PrEP

It costs as little as Sh1,000 a month to prevent HIV

At least 40,000 Kenyans, mostly young people, contract HIV every year.

In Summary

• This is the first costing analysis of public sector PrEP provision in HIV care clinics, where the majority of PrEP clients in Kenya receive services.

• Kenya rolled out Prep as a national programme in the public sector in May 2017, becoming the first African country to do so.

PrEP
PrEP
Image: COURTESY

The cost of providing HIV prevention drugs in Kenya could go as low as Sh1,000 per person every month, a new assessment shows.

This makes the pre-exposure prophylaxis a cost-effective way to prevent HIV, especially among key populations who are at high risk.

The analysis by multiple researchers shows that in 2017, when Kenya introduced PrEP in 25 HIV-1 care clinics, about 2,567 persons were initiated.

The total financial cost to the Ministry of Health was Sh9,988,221 ($91,175), translating to an average of Sh1,129.46 ($10.31) per person per month.

The majority (69 per cent) of financial costs were attributable to the drugs, followed by administrative supplies (17 per cent) and training (nine per cent).

“Negotiation of lower prices may improve the financial feasibility of this highly effective prevention method,” the researchers recommend.

Their findings, titled “Low costs and opportunities for efficiency: a cost analysis of the first year of programmatic PrEP delivery in Kenya's public sector”, are published in the BMC Health Services Research journal.

This is the first costing analysis of public sector PrEP provision in HIV care clinics in Kenya, where the majority of PrEP clients receive services.

Kenyan researchers who took part in the study were from Kemri, Jomo Kenyatta University of Agriculture and Technology, the Ministry of Health and Partners in Health and Research Development, a Nairobi-based non-profit organisation.

The researchers said although PrEP is provided free of charge, clients incurred approximately Sh500-Sh700 in direct non-medical costs per clinic visit, potentially representing an important barrier to PrEP uptake and continuation.

“The cost to clients of monthly refills was particularly high; efforts to enact a quarterly visit schedule would reduce the cost burden to clients, as well as, to a lesser extent, the healthcare system.”

PrEP only needs to be taken consistently for the period users are at risk of infection. In contrast, delivering ARVs to people living with HIV costs about Sh20,000 a year. The drugs must be taken for life.

At least 40,000 Kenyans, mostly young people, contract HIV every year.

If taken as prescribed, the pre-exposure prophylaxis drugs provide 100 per cent protection against HIV.

However, a separate analysis by the Ministry of Health this year showed that because of poor adherence, 65 Kenyans have contracted HIV while consistently taking the PrEP since 2017.

Nam-Aidsmap, a UK-based charity, in its analysis of the findings, said some could have acquired HIV during a period of poor adherence or drug supply interruption.

Kenya rolled out PrEP as a national programme in the public sector in May 2017, becoming the first African country to do so.
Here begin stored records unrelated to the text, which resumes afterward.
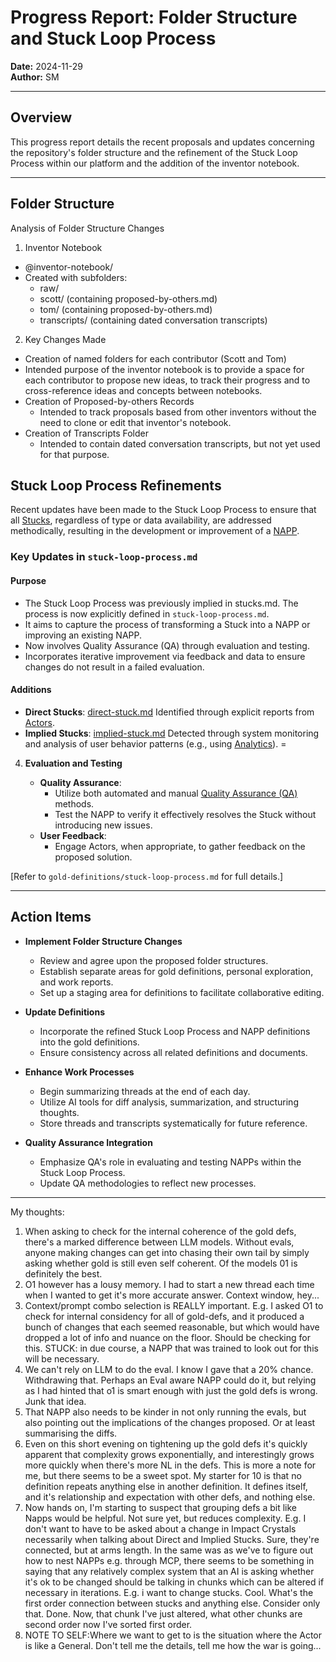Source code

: # Progress Report: Folder Structure and Stuck Loop Process
**Date:** 2024-11-29  
**Author:** SM

---

## Overview

This progress report details the recent proposals and updates concerning the repository's folder structure and the refinement of the Stuck Loop Process within our platform and the addition of the inventor notebook.

---

## Folder Structure

Analysis of Folder Structure Changes
1. Inventor Notebook
  - @inventor-notebook/
  - Created with subfolders:
    - raw/
    - scott/ (containing proposed-by-others.md)
    - tom/ (containing proposed-by-others.md)
    - transcripts/ (containing dated conversation transcripts)

2. Key Changes Made
  - Creation of named folders for each contributor (Scott and Tom)
  - Intended purpose of the inventor notebook is to provide a space for each contributor to propose new ideas, to track their progress and to cross-reference ideas and concepts between notebooks.
  - Creation of Proposed-by-others Records
    - Intended to track proposals based from other inventors without the need to clone or edit that inventor's notebook.
  - Creation of Transcripts Folder
    - Intended to contain dated conversation transcripts, but not yet used for that purpose.

## Stuck Loop Process Refinements

Recent updates have been made to the Stuck Loop Process to ensure that all [Stucks](stuck.md), regardless of type or data availability, are addressed methodically, resulting in the development or improvement of a [NAPP](napp.md).

### **Key Updates in `stuck-loop-process.md`**

#### **Purpose**

- The Stuck Loop Process was previously implied in stucks.md.  The process is now explicitly defined in `stuck-loop-process.md`.
- It aims to capture the process of transforming a Stuck into a NAPP or improving an existing NAPP.
- Now involves Quality Assurance (QA) through evaluation and testing.
- Incorporates iterative improvement via feedback and data to ensure changes do not result in a failed evaluation.

#### **Additions**

   - **Direct Stucks**: [direct-stuck.md](direct-stuck.md) Identified through explicit reports from [Actors](actor.md).
   - **Implied Stucks**: [implied-stuck.md](implied-stuck.md) Detected through system monitoring and analysis of user behavior patterns (e.g., using [Analytics](analytics.md)).
=
4. **Evaluation and Testing**

   - **Quality Assurance**:
     - Utilize both automated and manual [Quality Assurance (QA)](qa.md) methods.
     - Test the NAPP to verify it effectively resolves the Stuck without introducing new issues.
   - **User Feedback**:
     - Engage Actors, when appropriate, to gather feedback on the proposed solution.

[Refer to `gold-definitions/stuck-loop-process.md` for full details.]

---

## **Action Items**

- **Implement Folder Structure Changes**

  - Review and agree upon the proposed folder structures.
  - Establish separate areas for gold definitions, personal exploration, and work reports.
  - Set up a staging area for definitions to facilitate collaborative editing.

- **Update Definitions**

  - Incorporate the refined Stuck Loop Process and NAPP definitions into the gold definitions.
  - Ensure consistency across all related definitions and documents.

- **Enhance Work Processes**

  - Begin summarizing threads at the end of each day.
  - Utilize AI tools for diff analysis, summarization, and structuring thoughts.
  - Store threads and transcripts systematically for future reference.

- **Quality Assurance Integration**

  - Emphasize QA's role in evaluating and testing NAPPs within the Stuck Loop Process.
  - Update QA methodologies to reflect new processes.

---

My thoughts:

1. When asking to check for the internal coherence of the gold defs, there's a marked difference between LLM models.  Without evals, anyone making changes can get into chasing their own tail by simply asking whether gold is still even self coherent.  Of the models 01 is definitely the best.
2. O1 however has a lousy memory.  I had to start a new thread each time when I wanted to get it's more accurate answer.  Context window, hey...
3. Context/prompt combo selection is REALLY important.  E.g. I asked O1 to check for internal considency for all of gold-defs, and it produced a bunch of changes that each seemed reasonable, but which would have dropped a lot of info and nuance on the floor. Should be checking for this.  STUCK: in due course, a NAPP that was trained to look out for this will be necessary.
4. We can't rely on LLM to do the eval.  I know I gave that a 20% chance.  Withdrawing that.  Perhaps an Eval aware NAPP could do it, but relying as I had hinted that o1 is smart enough with just the gold defs is wrong.  Junk that idea.
5. That NAPP also needs to be kinder in not only running the evals, but also pointing out the implications of the changes proposed.  Or at least summarising the diffs.
6. Even on this short evening on tightening up the gold defs it's quickly apparent that complexity grows exponentially, and interestingly grows more quickly when there's more NL in the defs.  This is more a note for me, but there seems to be a sweet spot.  My starter for 10 is that no definition repeats anything else in another definition.  It defines itself, and it's relationship and expectation with other defs, and nothing else. 
7. Now hands on, I'm starting to suspect that grouping defs a bit like Napps would be helpful.  Not sure yet, but reduces complexity.  E.g. I don't want to have to be asked about a change in Impact Crystals necessarily when talking about Direct and Implied Stucks.  Sure, they're connected, but at arms length.  In the same was as we've to figure out how to nest NAPPs e.g. through MCP, there seems to be something in saying that any relatively complex system that an AI is asking whether it's ok to be changed should be talking in chunks which can be altered if necessary in iterations.  E.g. i want to change stucks.  Cool.  What's the first order connection between stucks and anything else.  Consider only that.  Done.  Now, that chunk I've just altered, what other chunks are second order now I've sorted first order.
8. NOTE TO SELF:Where we want to get to is the situation where the Actor is like a General.  Don't tell me the details, tell me how the war is going...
The last count done in Kenya in 2019 showed that 25,000 people were using PrEP.

Medical experts say there is no consistent data on how many people are using PrEP, as a significant number take it only to have risky and unprotected sex and then drop out.

The 65 cases happened between 2017 and 2021, but there could be more people who have become infected and were not documented.

The MoH findings were presented online last month at the 11th International Aids Society Conference on HIV Science.